It is a great relief to
move from the Visitor of the Week at the local bottle store stage of heartbreak, to the Visiting the Local Cemetery phase. It may seem odd to want to visit a
cemetery whilst under emotional duress, but it’s like less Chateau de Nervous
System, for goodnessakes and more gentle philosophising. At least you’re still alive.
And Haenertsburg has
the most beautiful cemetery among ancient trees at the top of a hill with
astonishing views. Views to die for, that’s what the locals say, and everyone
visits it all the time: happy hikers, grieving relatives, drunken lovers, curious
historians, late night teenagers toking and groping, daytrippers, the heartbroken.
You can sit upon a
memorial bench and gaze upon the Iron Crown, highest peak in the district, and
the Ebenezer Dam beyond the grasslands. Or you can browse the graves. There
lies he who started the first sawmill, she who made the most beautiful garden
and once walked all the way to Louis Trichardt when it was still bushveld. Pioneers,
adventurers, traders. That one was the last Duke of Atholl, that one over there
was once married to that one back there, and that one there. Ja, that caused some kak. Aah that one, head on collision with a kudu; that
one, drank herself to an early grave.
There are beautiful groves
of ancient hardwood and exotic pin oaks. Some lavish headstones and moving
inscriptions. Around a hedge, remnants of the apartheid days, is the black part
of the cemetery; fewer graves, more humble, one just a mound of earth with a chipped
blue enamel cup on it.
The cemetery is cared
for by a cemetery keeper who lives here; there were reassuring puffs of smoke
from his little cottage in the wild flowers. But since I didn’t think he was up
for the heartbreak chat, I sat a while with young John Allen, who was taken too
young in a car crash. His mom Minki, who owns a coffee shop in the village,
gave her late son’s full length black leather Uzzi jacket to his friend Alex.

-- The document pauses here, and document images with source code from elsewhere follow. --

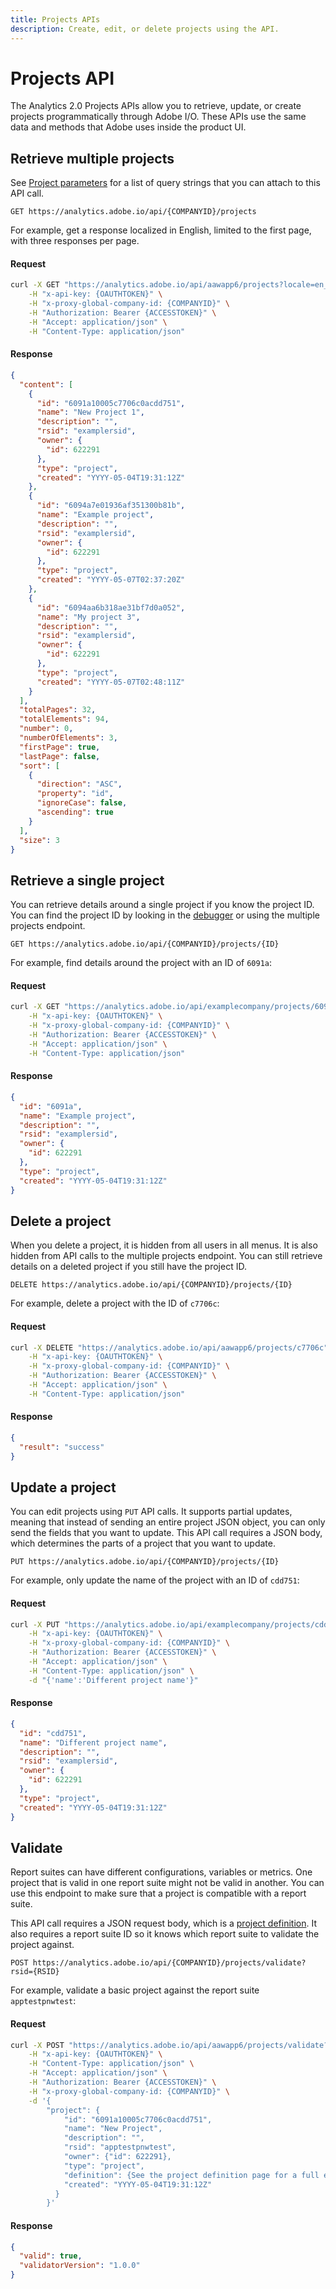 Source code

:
 ```yaml
---
title: Projects APIs
description: Create, edit, or delete projects using the API.
---
```


# Projects API

The Analytics 2.0 Projects APIs allow you to retrieve, update, or create projects programmatically through Adobe I/O. These APIs use the same data and methods that Adobe uses inside the product UI.

## Retrieve multiple projects

See [Project parameters](parameters.md) for a list of query strings that you can attach to this API call.

`GET https://analytics.adobe.io/api/{COMPANYID}/projects`

For example, get a response localized in English, limited to the first page, with three responses per page.

<CodeBlock slots="heading, code" repeat="2" languages="CURL,JSON"/>

#### Request

```sh
curl -X GET "https://analytics.adobe.io/api/aawapp6/projects?locale=en_US&limit=3&page=0" \
    -H "x-api-key: {OAUTHTOKEN}" \
    -H "x-proxy-global-company-id: {COMPANYID}" \
    -H "Authorization: Bearer {ACCESSTOKEN}" \
    -H "Accept: application/json" \
    -H "Content-Type: application/json"
```

#### Response

```json
{
  "content": [
    {
      "id": "6091a10005c7706c0acdd751",
      "name": "New Project 1",
      "description": "",
      "rsid": "examplersid",
      "owner": {
        "id": 622291
      },
      "type": "project",
      "created": "YYYY-05-04T19:31:12Z"
    },
    {
      "id": "6094a7e01936af351300b81b",
      "name": "Example project",
      "description": "",
      "rsid": "examplersid",
      "owner": {
        "id": 622291
      },
      "type": "project",
      "created": "YYYY-05-07T02:37:20Z"
    },
    {
      "id": "6094aa6b318ae31bf7d0a052",
      "name": "My project 3",
      "description": "",
      "rsid": "examplersid",
      "owner": {
        "id": 622291
      },
      "type": "project",
      "created": "YYYY-05-07T02:48:11Z"
    }
  ],
  "totalPages": 32,
  "totalElements": 94,
  "number": 0,
  "numberOfElements": 3,
  "firstPage": true,
  "lastPage": false,
  "sort": [
    {
      "direction": "ASC",
      "property": "id",
      "ignoreCase": false,
      "ascending": true
    }
  ],
  "size": 3
}
```

## Retrieve a single project

You can retrieve details around a single project if you know the project ID. You can find the project ID by looking in the [debugger](../reports/debugger.md) or using the multiple projects endpoint.

`GET https://analytics.adobe.io/api/{COMPANYID}/projects/{ID}`

For example, find details around the project with an ID of `6091a`:

<CodeBlock slots="heading, code" repeat="2" languages="CURL,JSON"/>

#### Request

```sh
curl -X GET "https://analytics.adobe.io/api/examplecompany/projects/6091a" \
    -H "x-api-key: {OAUTHTOKEN}" \
    -H "x-proxy-global-company-id: {COMPANYID}" \
    -H "Authorization: Bearer {ACCESSTOKEN}" \
    -H "Accept: application/json" \
    -H "Content-Type: application/json"
```

#### Response

```json
{
  "id": "6091a",
  "name": "Example project",
  "description": "",
  "rsid": "examplersid",
  "owner": {
    "id": 622291
  },
  "type": "project",
  "created": "YYYY-05-04T19:31:12Z"
}
```

## Delete a project

When you delete a project, it is hidden from all users in all menus. It is also hidden from API calls to the multiple projects endpoint. You can still retrieve details on a deleted project if you still have the project ID.

`DELETE https://analytics.adobe.io/api/{COMPANYID}/projects/{ID}`

For example, delete a project with the ID of `c7706c`:

<CodeBlock slots="heading, code" repeat="2" languages="CURL,JSON"/>

#### Request

```sh
curl -X DELETE "https://analytics.adobe.io/api/aawapp6/projects/c7706c" \
    -H "x-api-key: {OAUTHTOKEN}" \
    -H "x-proxy-global-company-id: {COMPANYID}" \
    -H "Authorization: Bearer {ACCESSTOKEN}" \
    -H "Accept: application/json" \
    -H "Content-Type: application/json"
```

#### Response

```json
{
  "result": "success"
}
```

## Update a project

You can edit projects using `PUT` API calls. It supports partial updates, meaning that instead of sending an entire project JSON object, you can only send the fields that you want to update. This API call requires a JSON body, which determines the parts of a project that you want to update.

`PUT https://analytics.adobe.io/api/{COMPANYID}/projects/{ID}`

For example, only update the name of the project with an ID of `cdd751`:

<CodeBlock slots="heading, code" repeat="2" languages="CURL,JSON"/>

#### Request

```sh
curl -X PUT "https://analytics.adobe.io/api/examplecompany/projects/cdd751" \
    -H "x-api-key: {OAUTHTOKEN}" \
    -H "x-proxy-global-company-id: {COMPANYID}" \
    -H "Authorization: Bearer {ACCESSTOKEN}" \
    -H "Accept: application/json" \
    -H "Content-Type: application/json" \
    -d "{'name':'Different project name'}"
```

#### Response

```json
{
  "id": "cdd751",
  "name": "Different project name",
  "description": "",
  "rsid": "examplersid",
  "owner": {
    "id": 622291
  },
  "type": "project",
  "created": "YYYY-05-04T19:31:12Z"
}
```

## Validate

Report suites can have different configurations, variables or metrics. One project that is valid in one report suite might not be valid in another. You can use this endpoint to make sure that a project is compatible with a report suite.

This API call requires a JSON request body, which is a [project definition](definition.md). It also requires a report suite ID so it knows which report suite to validate the project against.

`POST https://analytics.adobe.io/api/{COMPANYID}/projects/validate?rsid={RSID}`

For example, validate a basic project against the report suite `apptestpnwtest`:

<CodeBlock slots="heading, code" repeat="2" languages="CURL,JSON"/>

#### Request

```sh
curl -X POST "https://analytics.adobe.io/api/aawapp6/projects/validate?rsid=apptestpnwtest" \
    -H "x-api-key: {OAUTHTOKEN}" \
    -H "Content-Type: application/json" \
    -H "Accept: application/json" \
    -H "Authorization: Bearer {ACCESSTOKEN}" \
    -H "x-proxy-global-company-id: {COMPANYID}" \
    -d '{
        "project": {
            "id": "6091a10005c7706c0acdd751",
            "name": "New Project",
            "description": "",
            "rsid": "apptestpnwtest",
            "owner": {"id": 622291},
            "type": "project",
            "definition": {See the project definition page for a full example definition},
            "created": "YYYY-05-04T19:31:12Z"
          }
        }'
```

#### Response

```json
{
  "valid": true,
  "validatorVersion": "1.0.0"
}
```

Alex’s mom Nina, my friend, lent it to me last year when I went in search of
love in Hawaii.
How fucked up is that?
I said to young John. Not that I needed your jacket in Hawaii of course, it being
in the middle of the Pacific you know, like surfing and six pack stomachs and lank
military okes. I needed it to get through New York en route. It was seriously
cold bru, so thanks for your jacket which kept me warm and strong. I
had to have the hem taken up by the way, since you were a tall lad. I took it
to an upholsterer in Tzaneen.
Anyway, me and your
jacket - and you in the pocket of course - hit the coldest winter like evah, but
we crossed the Brooklyn Bridge and walked the entire length of Central Park, checked
out Manhattan and MOMA and the graffiti in Williamsburg. Got lost in damn Bedford
Stuyvesant, Bed Stuy, a rough hood. Nighttime, wrong station, no more travel
pass or cash. Jeez, blonde hey? Had to walk seventeen blocks and got home with the
helpful directions of a Jamaican, a Congolese and a real New Yorker. Even
bummed a smoke in a Hispanic spaza shop. I told the oke I was from Jozi, he didn’t
argue. Anyway John it’s been lekker talking to you about life, death, heartbreak, damn
lies and statistics. Your jacket is back with Alex now.